The Agency problem
Small companies are typically managed and owned by the same person. This structure is ideal in the sense of shareholder value maximisation. There is a direct incentive for the manager to maximise wealth for the shareholder as they are one and the same person.
In large companies this structure is usually unobtainable and/or not feasible. Large amounts of capital are required to fund large companies and a single owner would find it difficult to raise such funds. Therefore, the funds must be raised from multiple outside sources meaning a larger number of owners.
As there are many owners in large companies they cannot all participate in the management of the firm. The owners elect a board of directors who in turn oversee the management of the company. The management (or controllers) of the firm and the owners of the firm are then two separate entities.
The upside of this structure is that the owners have the flexibility to buy or sell their stake in the company as and when they see fit. This change in ownership does not affect the day-to-day running of the company. The downside is the incentive for management to maximise shareholder value is not direct and hence diversions can arise. Managers may place their own interests above the shareholders and not maximise shareholder value. This is the agency problem.

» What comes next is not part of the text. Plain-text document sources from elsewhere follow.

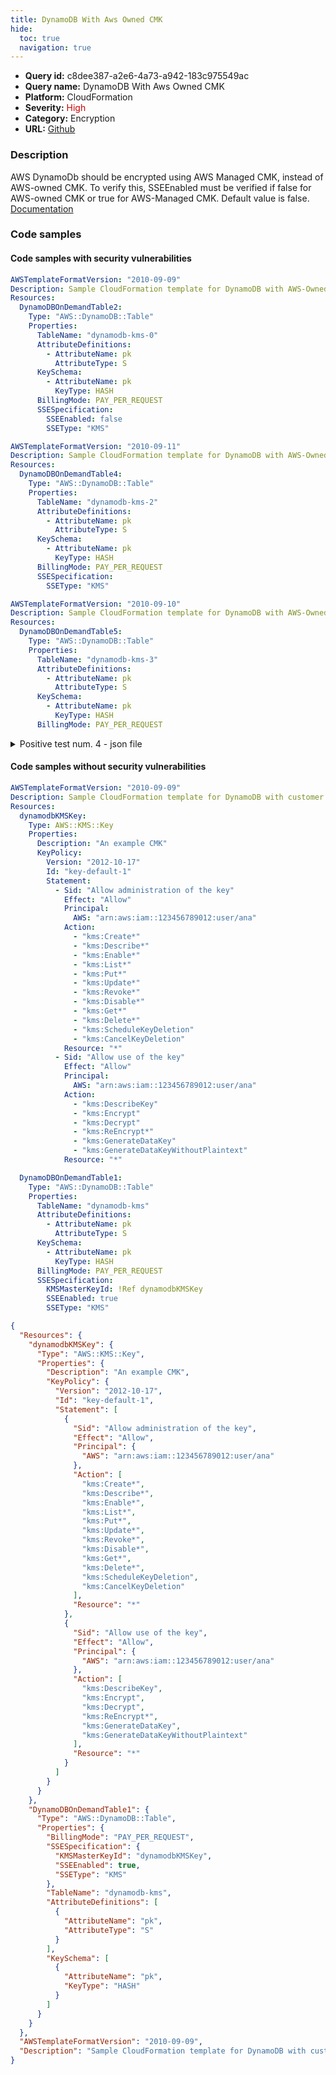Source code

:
 ```yaml
---
title: DynamoDB With Aws Owned CMK
hide:
  toc: true
  navigation: true
---
```


<style>
  .highlight .hll {
    background-color: #ff171742;
  }
  .md-content {
    max-width: 1100px;
    margin: 0 auto;
  }
</style>

-   **Query id:** c8dee387-a2e6-4a73-a942-183c975549ac
-   **Query name:** DynamoDB With Aws Owned CMK
-   **Platform:** CloudFormation
-   **Severity:** <span style="color:#C00">High</span>
-   **Category:** Encryption
-   **URL:** [Github](https://github.com/Checkmarx/kics/tree/master/assets/queries/cloudFormation/aws/dynamodb_with_aws_owned_cmk)

### Description
AWS DynamoDb should be encrypted using AWS Managed CMK, instead of AWS-owned CMK. To verify this, SSEEnabled must be verified if false for AWS-owned CMK or true for AWS-Managed CMK. Default value is false.<br>
[Documentation](https://docs.aws.amazon.com/AWSCloudFormation/latest/UserGuide/aws-properties-dynamodb-table-ssespecification.html)

### Code samples
#### Code samples with security vulnerabilities
```yaml title="Positive test num. 1 - yaml file" hl_lines="4"
AWSTemplateFormatVersion: "2010-09-09"
Description: Sample CloudFormation template for DynamoDB with AWS-Owned CMK
Resources:
  DynamoDBOnDemandTable2:
    Type: "AWS::DynamoDB::Table"
    Properties:
      TableName: "dynamodb-kms-0"
      AttributeDefinitions:
        - AttributeName: pk
          AttributeType: S
      KeySchema:
        - AttributeName: pk
          KeyType: HASH
      BillingMode: PAY_PER_REQUEST
      SSESpecification:
        SSEEnabled: false
        SSEType: "KMS"

```
```yaml title="Positive test num. 2 - yaml file" hl_lines="4"
AWSTemplateFormatVersion: "2010-09-11"
Description: Sample CloudFormation template for DynamoDB with AWS-Owned CMK
Resources:
  DynamoDBOnDemandTable4:
    Type: "AWS::DynamoDB::Table"
    Properties:
      TableName: "dynamodb-kms-2"
      AttributeDefinitions:
        - AttributeName: pk
          AttributeType: S
      KeySchema:
        - AttributeName: pk
          KeyType: HASH
      BillingMode: PAY_PER_REQUEST
      SSESpecification:
        SSEType: "KMS"

```
```yaml title="Positive test num. 3 - yaml file" hl_lines="4"
AWSTemplateFormatVersion: "2010-09-10"
Description: Sample CloudFormation template for DynamoDB with AWS-Owned CMK
Resources:
  DynamoDBOnDemandTable5:
    Type: "AWS::DynamoDB::Table"
    Properties:
      TableName: "dynamodb-kms-3"
      AttributeDefinitions:
        - AttributeName: pk
          AttributeType: S
      KeySchema:
        - AttributeName: pk
          KeyType: HASH
      BillingMode: PAY_PER_REQUEST

```
<details><summary>Positive test num. 4 - json file</summary>

```json hl_lines="5"
{
  "AWSTemplateFormatVersion": "2010-09-09",
  "Description": "Sample CloudFormation template for DynamoDB with AWS-Owned CMK",
  "Resources": {
    "DynamoDBOnDemandTable2": {
      "Type": "AWS::DynamoDB::Table",
      "Properties": {
        "TableName": "dynamodb-kms-0",
        "AttributeDefinitions": [
          {
            "AttributeName": "pk",
            "AttributeType": "S"
          }
        ],
        "KeySchema": [
          {
            "AttributeName": "pk",
            "KeyType": "HASH"
          }
        ],
        "BillingMode": "PAY_PER_REQUEST",
        "SSESpecification": {
          "SSEEnabled": false,
          "SSEType": "KMS"
        }
      }
    }
  }
}

```
</details>


#### Code samples without security vulnerabilities
```yaml title="Negative test num. 1 - yaml file"
AWSTemplateFormatVersion: "2010-09-09"
Description: Sample CloudFormation template for DynamoDB with customer managed CMK
Resources:
  dynamodbKMSKey:
    Type: AWS::KMS::Key
    Properties:
      Description: "An example CMK"
      KeyPolicy:
        Version: "2012-10-17"
        Id: "key-default-1"
        Statement:
          - Sid: "Allow administration of the key"
            Effect: "Allow"
            Principal:
              AWS: "arn:aws:iam::123456789012:user/ana"
            Action:
              - "kms:Create*"
              - "kms:Describe*"
              - "kms:Enable*"
              - "kms:List*"
              - "kms:Put*"
              - "kms:Update*"
              - "kms:Revoke*"
              - "kms:Disable*"
              - "kms:Get*"
              - "kms:Delete*"
              - "kms:ScheduleKeyDeletion"
              - "kms:CancelKeyDeletion"
            Resource: "*"
          - Sid: "Allow use of the key"
            Effect: "Allow"
            Principal:
              AWS: "arn:aws:iam::123456789012:user/ana"
            Action:
              - "kms:DescribeKey"
              - "kms:Encrypt"
              - "kms:Decrypt"
              - "kms:ReEncrypt*"
              - "kms:GenerateDataKey"
              - "kms:GenerateDataKeyWithoutPlaintext"
            Resource: "*"

  DynamoDBOnDemandTable1:
    Type: "AWS::DynamoDB::Table"
    Properties:
      TableName: "dynamodb-kms"
      AttributeDefinitions:
        - AttributeName: pk
          AttributeType: S
      KeySchema:
        - AttributeName: pk
          KeyType: HASH
      BillingMode: PAY_PER_REQUEST
      SSESpecification:
        KMSMasterKeyId: !Ref dynamodbKMSKey
        SSEEnabled: true
        SSEType: "KMS"

```
```json title="Negative test num. 2 - json file"
{
  "Resources": {
    "dynamodbKMSKey": {
      "Type": "AWS::KMS::Key",
      "Properties": {
        "Description": "An example CMK",
        "KeyPolicy": {
          "Version": "2012-10-17",
          "Id": "key-default-1",
          "Statement": [
            {
              "Sid": "Allow administration of the key",
              "Effect": "Allow",
              "Principal": {
                "AWS": "arn:aws:iam::123456789012:user/ana"
              },
              "Action": [
                "kms:Create*",
                "kms:Describe*",
                "kms:Enable*",
                "kms:List*",
                "kms:Put*",
                "kms:Update*",
                "kms:Revoke*",
                "kms:Disable*",
                "kms:Get*",
                "kms:Delete*",
                "kms:ScheduleKeyDeletion",
                "kms:CancelKeyDeletion"
              ],
              "Resource": "*"
            },
            {
              "Sid": "Allow use of the key",
              "Effect": "Allow",
              "Principal": {
                "AWS": "arn:aws:iam::123456789012:user/ana"
              },
              "Action": [
                "kms:DescribeKey",
                "kms:Encrypt",
                "kms:Decrypt",
                "kms:ReEncrypt*",
                "kms:GenerateDataKey",
                "kms:GenerateDataKeyWithoutPlaintext"
              ],
              "Resource": "*"
            }
          ]
        }
      }
    },
    "DynamoDBOnDemandTable1": {
      "Type": "AWS::DynamoDB::Table",
      "Properties": {
        "BillingMode": "PAY_PER_REQUEST",
        "SSESpecification": {
          "KMSMasterKeyId": "dynamodbKMSKey",
          "SSEEnabled": true,
          "SSEType": "KMS"
        },
        "TableName": "dynamodb-kms",
        "AttributeDefinitions": [
          {
            "AttributeName": "pk",
            "AttributeType": "S"
          }
        ],
        "KeySchema": [
          {
            "AttributeName": "pk",
            "KeyType": "HASH"
          }
        ]
      }
    }
  },
  "AWSTemplateFormatVersion": "2010-09-09",
  "Description": "Sample CloudFormation template for DynamoDB with customer managed CMK"
}

```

Jensen & Meckling (1976) argue that if a manager is faced with a project that will benefit themselves they will undertake the project (assuming the manager holds no equity in the firm), whether the project does or does not benefit the shareholder. This results in a misallocation of current resources and future capital. Current shareholders will not receive efficient value and therefore they (and future potential shareholders) will not allocate capital to the firm.
Jensen, M., & Meckling, W. (1976). Theory of the firm: Managerial behavior, agency costs, and ownership structure. Journal of Financial Economics, 3, 305-360.